Dann beginnt der spannende Teil der Verladung. Aus der Erfahrung der Hinfahrt schiebe ich die Rückbank nochmals um ca. 15cm weiter nach hinten um den Kindern vorne mehr Beinfreiheit zu geben und das Wickeln von Emil zu erleichtern. Am Ende passt alles wunderbar rein und wir haben immer noch Platz, morgen noch die ein oder andere Tasche und den Rehabuggy oben drauf zu legen, die wir im Verlauf der Rückfahrt noch benötigen werden.
Der Plan für die nächsten zwei Tage sieht wie folgt aus: Morgen zeitiger Aufbruch Richtung Dänemark.
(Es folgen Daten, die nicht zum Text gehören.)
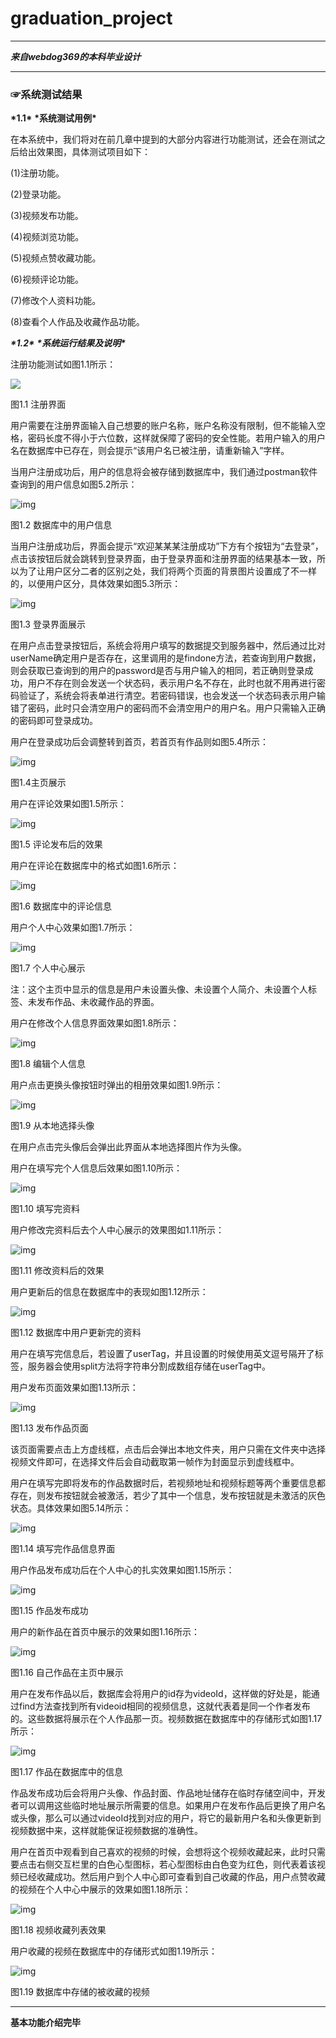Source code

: # graduation_project

---

***来自webdog369的本科毕业设计***

----

### ☞系统测试结果

**\*1.1\***  **\*系统测试用例\***

在本系统中，我们将对在前几章中提到的大部分内容进行功能测试，还会在测试之后给出效果图，具体测试项目如下：

(1)注册功能。

(2)登录功能。

(3)视频发布功能。

(4)视频浏览功能。

(5)视频点赞收藏功能。

(6)视频评论功能。

(7)修改个人资料功能。

(8)查看个人作品及收藏作品功能。

 

***\*1.2\****  ***\*系统运行结果及说明\****

注册功能测试如图1.1所示：

![](C:\Users\Hasee\Desktop\github-graduation_project\graduation_project\md-images\wps1.jpg)



图1.1 注册界面

 

用户需要在注册界面输入自己想要的账户名称，账户名称没有限制，但不能输入空格，密码长度不得小于六位数，这样就保障了密码的安全性能。若用户输入的用户名在数据库中已存在，则会提示“该用户名已被注册，请重新输入”字样。

当用户注册成功后，用户的信息将会被存储到数据库中，我们通过postman软件查询到的用户信息如图5.2所示：

 

![img](file:///C:\Users\Hasee\AppData\Local\Temp\ksohtml51236\wps2.jpg) 

图1.2 数据库中的用户信息

 

当用户注册成功后，界面会提示“欢迎某某某注册成功”下方有个按钮为“去登录”，点击该按钮后就会跳转到登录界面，由于登录界面和注册界面的结果基本一致，所以为了让用户区分二者的区别之处，我们将两个页面的背景图片设置成了不一样的，以便用户区分，具体效果如图5.3所示：

 

![img](file:///C:\Users\Hasee\AppData\Local\Temp\ksohtml51236\wps3.jpg) 

 

图1.3 登录界面展示

 

在用户点击登录按钮后，系统会将用户填写的数据提交到服务器中，然后通过比对userName确定用户是否存在，这里调用的是findone方法，若查询到用户数据，则会获取已查询到的用户的password是否与用户输入的相同，若正确则登录成功，用户不存在则会发送一个状态码，表示用户名不存在，此时也就不用再进行密码验证了，系统会将表单进行清空。若密码错误，也会发送一个状态码表示用户输错了密码，此时只会清空用户的密码而不会清空用户的用户名。用户只需输入正确的密码即可登录成功。

用户在登录成功后会调整转到首页，若首页有作品则如图5.4所示：

![img](file:///C:\Users\Hasee\AppData\Local\Temp\ksohtml51236\wps4.jpg) 

 

图1.4主页展示

用户在评论效果如图1.5所示：

 

![img](file:///C:\Users\Hasee\AppData\Local\Temp\ksohtml51236\wps5.jpg) 

 

图1.5 评论发布后的效果

 

用户在评论在数据库中的格式如图1.6所示：

![img](file:///C:\Users\Hasee\AppData\Local\Temp\ksohtml51236\wps6.jpg) 

 

图1.6 数据库中的评论信息

 

用户个人中心效果如图1.7所示：

 

![img](file:///C:\Users\Hasee\AppData\Local\Temp\ksohtml51236\wps7.jpg) 

 

图1.7 个人中心展示

 

注：这个主页中显示的信息是用户未设置头像、未设置个人简介、未设置个人标签、未发布作品、未收藏作品的界面。

用户在修改个人信息界面效果如图1.8所示：

![img](file:///C:\Users\Hasee\AppData\Local\Temp\ksohtml51236\wps8.jpg) 

 

图1.8 编辑个人信息

 

用户点击更换头像按钮时弹出的相册效果如图1.9所示：

 

![img](file:///C:\Users\Hasee\AppData\Local\Temp\ksohtml51236\wps9.jpg) 

图1.9 从本地选择头像

 

在用户点击完头像后会弹出此界面从本地选择图片作为头像。

用户在填写完个人信息后效果如图1.10所示：

![img](file:///C:\Users\Hasee\AppData\Local\Temp\ksohtml51236\wps10.jpg) 

 

图1.10 填写完资料

 

用户修改完资料后去个人中心展示的效果图如1.11所示：

 

![img](file:///C:\Users\Hasee\AppData\Local\Temp\ksohtml51236\wps11.jpg) 

 

图1.11 修改资料后的效果

 

用户更新后的信息在数据库中的表现如图1.12所示：

![img](file:///C:\Users\Hasee\AppData\Local\Temp\ksohtml51236\wps12.jpg) 

图1.12 数据库中用户更新完的资料

 

用户在填写完信息后，若设置了userTag，并且设置的时候使用英文逗号隔开了标签，服务器会使用split方法将字符串分割成数组存储在userTag中。

用户发布页面效果如图1.13所示：

 

![img](file:///C:\Users\Hasee\AppData\Local\Temp\ksohtml51236\wps13.jpg) 

 

图1.13 发布作品页面

 

该页面需要点击上方虚线框，点击后会弹出本地文件夹，用户只需在文件夹中选择视频文件即可，在选择文件后会自动截取第一帧作为封面显示到虚线框中。

用户在填写完即将发布的作品数据时后，若视频地址和视频标题等两个重要信息都存在，则发布按钮就会被激活，若少了其中一个信息，发布按钮就是未激活的灰色状态。具体效果如图5.14所示：

![img](file:///C:\Users\Hasee\AppData\Local\Temp\ksohtml51236\wps14.jpg) 

 

图1.14 填写完作品信息界面

 

用户作品发布成功后在个人中心的扎实效果如图1.15所示：

 

![img](file:///C:\Users\Hasee\AppData\Local\Temp\ksohtml51236\wps15.jpg) 

 

图1.15 作品发布成功

 

 

用户的新作品在首页中展示的效果如图1.16所示：

 

![img](file:///C:\Users\Hasee\AppData\Local\Temp\ksohtml51236\wps16.jpg) 

 

图1.16 自己作品在主页中展示

 

用户在发布作品以后，数据库会将用户的id存为videoId，这样做的好处是，能通过find方法查找到所有videoid相同的视频信息，这就代表着是同一个作者发布的。这些数据将展示在个人作品那一页。视频数据在数据库中的存储形式如图1.17所示：

 

![img](file:///C:\Users\Hasee\AppData\Local\Temp\ksohtml51236\wps17.jpg) 

 

图1.17 作品在数据库中的信息

 

作品发布成功后会将用户头像、作品封面、作品地址储存在临时存储空间中，开发者可以调用这些临时地址展示所需要的信息。如果用户在发布作品后更换了用户名或头像，那么可以通过videoId找到对应的用户，将它的最新用户名和头像更新到视频数据中来，这样就能保证视频数据的准确性。

用户在首页中观看到自己喜欢的视频的时候，会想将这个视频收藏起来，此时只需要点击右侧交互栏里的白色心型图标，若心型图标由白色变为红色，则代表着该视频已经收藏成功。然后用户到个人中心即可查看到自己收藏的作品，用户点赞收藏的视频在个人中心中展示的效果如图1.18所示：

 

![img](file:///C:\Users\Hasee\AppData\Local\Temp\ksohtml51236\wps18.jpg) 

 

图1.18 视频收藏列表效果

 

用户收藏的视频在数据库中的存储形式如图1.19所示：

 

![img](file:///C:\Users\Hasee\AppData\Local\Temp\ksohtml51236\wps19.jpg) 

 

图1.19 数据库中存储的被收藏的视频

---

**基本功能介绍完毕**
Über die Öresundbrücke an Kopenhagen vorbei bis Rödby. Da die Fähre um 15:45 Uhr bis Fehmarn nehmen und anschließend noch ein paar Kilometer bis Bad Malente in die Jugendherberge. Übernachtung und Entscheidung, ob wir ggf. noch einen Tag länger bleiben. Carina schielt glaube ich ein bisschen auf Gut Immenhof, welches dort gelegen ist.
Hier so Pferdedings und Mädchenohgottohgott.
Müssen wir möglicherweise durch.
Aber macht man ja gerne.
Falls es uns dann doch am Sonntag gen Süden weitertreibt, werden wir in der Lüneburger Heide bei Familie Lange einen kurzen Kaffeestop einlegen. Wenn nicht, dann werden wir das halt am Montag anstreben. Und dann ist‘s auch nur noch ein kleiner Rutsch, bis wir wieder zu Hause sind. Wie das jetzt letztlich ausgeht, werden wir hier natürlich alle noch lesen können. Schwöre!